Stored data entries
**********

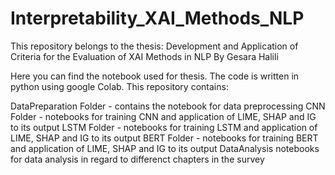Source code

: # Interpretability_XAI_Methods_NLP

This repository belongs to the thesis: Development and Application of Criteria for the Evaluation of XAI Methods in NLP By Gesara Halili

Here you can find the notebook used for thesis. The code is written in python using google Colab. This repository contains:

DataPreparation Folder - contains the notebook for data preprocessing
CNN Folder - notebooks for training CNN and application of LIME, SHAP and IG to its output
LSTM Folder - notebooks for training LSTM and application of LIME, SHAP and IG to its output
BERT Folder - notebooks for training BERT and application of LIME, SHAP and IG to its output
DataAnalysis notebooks for data analysis in regard to differenct chapters in the survey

**********

» Aim of the task: Without the pictures, return each entry exactly as given.

» Response area:
Source code

: # Interpretability_XAI_Methods_NLP

This repository belongs to the thesis: Development and Application of Criteria for the Evaluation of XAI Methods in NLP By Gesara Halili

Here you can find the notebook used for thesis. The code is written in python using google Colab. This repository contains:

DataPreparation Folder - contains the notebook for data preprocessing
CNN Folder - notebooks for training CNN and application of LIME, SHAP and IG to its output
LSTM Folder - notebooks for training LSTM and application of LIME, SHAP and IG to its output
BERT Folder - notebooks for training BERT and application of LIME, SHAP and IG to its output
DataAnalysis notebooks for data analysis in regard to differenct chapters in the survey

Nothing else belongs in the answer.